Trouble in America: Five Apocalyptic Stories Read online




  Trouble in America

  Pete Thorsen

  Re-Released on Kindle & in Print

  June 2016

  All rights reserved. No part of this book may be reproduced or transmitted in any form or by any means, electronic or mechanical, including photocopying, recording, or by any information storage or retrieval system, without permission in writing from the publisher/author, except that brief selections may be quoted or copied for non-profit use without permission, provided that full credit is given. This book is a work of fiction. Names, characters, places and events are used fictionally. Any resemblance to actual persons, living or dead is entirely accidental.

  Five complete early stories from one of America’s popular apocalyptic writers.

  How I Survived WW3 is a story that follows a regular working man that happens to survive World War Three after making just a few preparations

  The Carrington Event Revisited is the story of a catastrophic solar coronal mass ejection event similar to the one that hit the Earth in 1859.

  A Collapse to a Fresh Start is a story of two young people who make their way out of Chicago and run to a very rural area of Colorado when they feel the United States is about to suffer an economic collapse and maybe change forever.

  A Midwest Homestead follows the lives of a young couple in Minnesota who through determination and hard work build their own little homestead that is their salvation in a time chaos.

  An Oklahoma Retreat is the story of a widely scattered family that all return to the original family ranch in Oklahoma when the United States falls on very bad times.

  How I

  Survived

  WW3

  By

  Pete Thorsen

  Formerly Published

  Under the Pen Name

  Jack Forester

  Originally Released

  On Kindle February 2014

  All rights reserved. No part of this book may be reproduced or transmitted in any form or by any means, electronic or mechanical, including photocopying, recording, or by any information storage or retrieval system, without permission in writing from the publisher, except that brief selections may be quoted or copied for non-profit use without permission, provided that full credit is given. This book is a work of fiction. Names, characters, places and events are used fictionally. Any resemblance to actual persons, living or dead is entirely accidental.

  Prologue

  My name is Thaddeus Olson. And what should I call this, my diary, my journal, stories from the end times. I’ll just write it and you can call it whatever you want if anyone ever reads it. It’s not like it can be published, there are no publishers anymore or much of anything for that matter. There has been a world wide thermo-nuclear war or world war three if that sounds better. I survived at least so far and I’m sure many others have also survived but when I say many I’m talking hundreds or maybe even thousands but certainly not millions. This is only my story and unfortunately for you I don’t have a college education so you will have to bear with me and any mistakes you find in the writing. I am just a regular guy that just happened to survive. I guess I should start with how a nobody like me survived when whole armies did not. Usually the best place to start is at the beginning, so be it.

  Before the War

  I really didn’t start this journal or whatever until after the war so I am only adding this section as I remember it and to give you a little background information. Naturally it is boring because I am a boring regular guy so read this at your own risk of boredom setting in. I lived near Prescott Arizona. I managed an auto parts store there and I rather liked my job and where I lived.

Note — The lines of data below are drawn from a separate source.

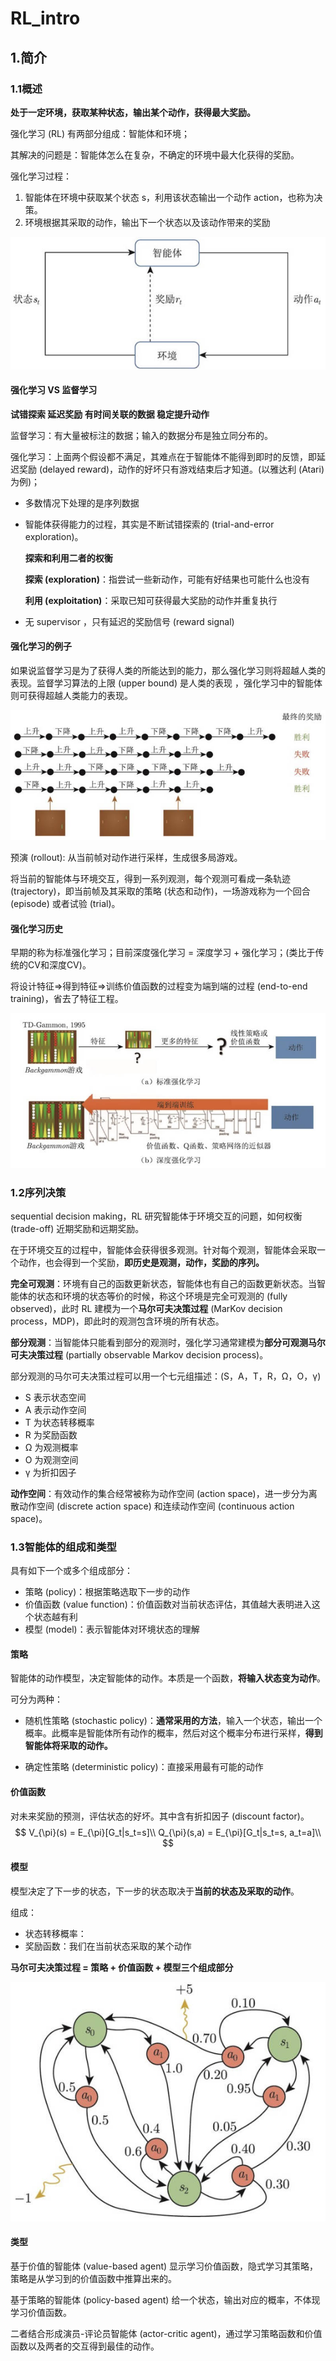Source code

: # RL_intro

## 1.简介

### 1.1概述

**处于一定环境，获取某种状态，输出某个动作，获得最大奖励。**

强化学习 (RL) 有两部分组成：智能体和环境；

其解决的问题是：智能体怎么在复杂，不确定的环境中最大化获得的奖励。

强化学习过程：

1. 智能体在环境中获取某个状态 s，利用该状态输出一个动作 action，也称为决策。
2. 环境根据其采取的动作，输出下一个状态以及该动作带来的奖励

![](RL_img/01.jpg)

#### 强化学习 VS 监督学习

**试错探索	延迟奖励	有时间关联的数据	稳定提升动作**

监督学习：有大量被标注的数据；输入的数据分布是独立同分布的。

强化学习：上面两个假设都不满足，其难点在于智能体不能得到即时的反馈，即延迟奖励 (delayed reward)，动作的好坏只有游戏结束后才知道。(以雅达利 (Atari) 为例)；

- 多数情况下处理的是序列数据

- 智能体获得能力的过程，其实是不断试错探索的 (trial-and-error exploration)。

  **探索和利用二者的权衡**

  **探索 (exploration)**：指尝试一些新动作，可能有好结果也可能什么也没有

  **利用 (exploitation)**：采取已知可获得最大奖励的动作并重复执行

- 无 supervisor ，只有延迟的奖励信号 (reward signal)

#### 强化学习的例子

如果说监督学习是为了获得人类的所能达到的能力，那么强化学习则将超越人类的表现。监督学习算法的上限 (upper bound) 是人类的表现 ，强化学习中的智能体则可获得超越人类能力的表现。

![](RL_img/02.jpg)

预演 (rollout): 从当前帧对动作进行采样，生成很多局游戏。

将当前的智能体与环境交互，得到一系列观测，每个观测可看成一条轨迹 (trajectory)，即当前帧及其采取的策略 (状态和动作)，一场游戏称为一个回合 (episode) 或者试验 (trial)。

#### 强化学习历史

早期的称为标准强化学习；目前深度强化学习 = 深度学习 + 强化学习；(类比于传统的CV和深度CV)。

将设计特征=>得到特征=>训练价值函数的过程变为端到端的过程 (end-to-end training)，省去了特征工程。

![](RL_img/03.jpg)

### 1.2序列决策

sequential decision making，RL 研究智能体于环境交互的问题，如何权衡 (trade-off) 近期奖励和远期奖励。

在于环境交互的过程中，智能体会获得很多观测。针对每个观测，智能体会采取一个动作，也会得到一个奖励，**即历史是观测，动作，奖励的序列。**

**完全可观测**：环境有自己的函数更新状态，智能体也有自己的函数更新状态。当智能体的状态和环境的状态等价的时候，称这个环境是完全可观测的 (fully observed)，此时 RL 建模为一个**马尔可夫决策过程** (MarKov decision process，MDP)，即此时的观测包含环境的所有状态。

**部分观测**：当智能体只能看到部分的观测时，强化学习通常建模为**部分可观测马尔可夫决策过程** (partially observable Markov decision process)。

部分观测的马尔可夫决策过程可以用一个七元组描述：(S，A，T，R，Ω，O，γ)

- S 表示状态空间
- A 表示动作空间
- T 为状态转移概率
- R 为奖励函数
- Ω 为观测概率
- O 为观测空间
- γ 为折扣因子

**动作空间**：有效动作的集合经常被称为动作空间 (action space)，进一步分为离散动作空间 (discrete action space) 和连续动作空间 (continuous action space)。

### 1.3智能体的组成和类型

具有如下一个或多个组成部分：

- 策略 (policy)：根据策略选取下一步的动作
- 价值函数 (value function)：价值函数对当前状态评估，其值越大表明进入这个状态越有利
- 模型 (model)：表示智能体对环境状态的理解

#### 策略

智能体的动作模型，决定智能体的动作。本质是一个函数，**将输入状态变为动作**。

可分为两种：

- 随机性策略 (stochastic policy)：**通常采用的方法**，输入一个状态，输出一个概率。此概率是智能体所有动作的概率，然后对这个概率分布进行采样，**得到智能体将采取的动作。**

- 确定性策略 (deterministic policy)：直接采用最有可能的动作

#### 价值函数

对未来奖励的预测，评估状态的好坏。其中含有折扣因子 (discount factor)。
$$
V_{\pi}(s) = E_{\pi}[G_t|s_t=s]\\
Q_{\pi}(s,a) = E_{\pi}[G_t|s_t=s, a_t=a]\\
$$

#### 模型

模型决定了下一步的状态，下一步的状态取决于**当前的状态及采取的动作**。

组成：

- 状态转移概率：
- 奖励函数：我们在当前状态采取的某个动作

**马尔可夫决策过程 = 策略 + 价值函数 + 模型三个组成部分**

![](RL_img/04.jpg)

#### 类型

基于价值的智能体 (value-based agent) 显示学习价值函数，隐式学习其策略，策略是从学习到的价值函数中推算出来的。

基于策略的智能体 (policy-based agent) 给一个状态，输出对应的概率，不体现学习价值函数。

二者结合形成演员-评论员智能体 (actor-critic agent)，通过学习策略函数和价值函数以及两者的交互得到最佳的动作。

  I liked the fact that the weather never would get too hot in summer or too cold in winter. And I would even like the snow in the winter because I knew it would only last a day or two and then be gone. I guess I should tell you what I look like. I’m just a regular guy not too tall or too short at five foot ten. At one hundred and sixty five pounds I’m not too fat or too skinny, see I’m just regular. Just before the war started I was thirty two years old and single.

  I liked my job but it was still just a job so it was work. My passion was hiking. Not hiking across the whole country or hiking for weeks at a time but just day hikes. I liked getting away from people and I arranged my own hours at work so I worked weekends and had two days off during the week. I did that so I could hike without seeing other people. It also helped because I seldom hiked on marked trails but just off on my own cross country. Hiking was good exercise and provided me with plenty of fresh air and sunshine. And I did not care where I hiked; the woods and mountains but also the nearby desert saw my boot prints.

  I lived alone in a small older house well off the road on my own eight acres of land that had Federal land on three sides with my closest neighbor about a half mile away. I liked where I lived because I often just hiked right from my house and made long loops through the surrounding land. I thought my life was perfect and I was happy man.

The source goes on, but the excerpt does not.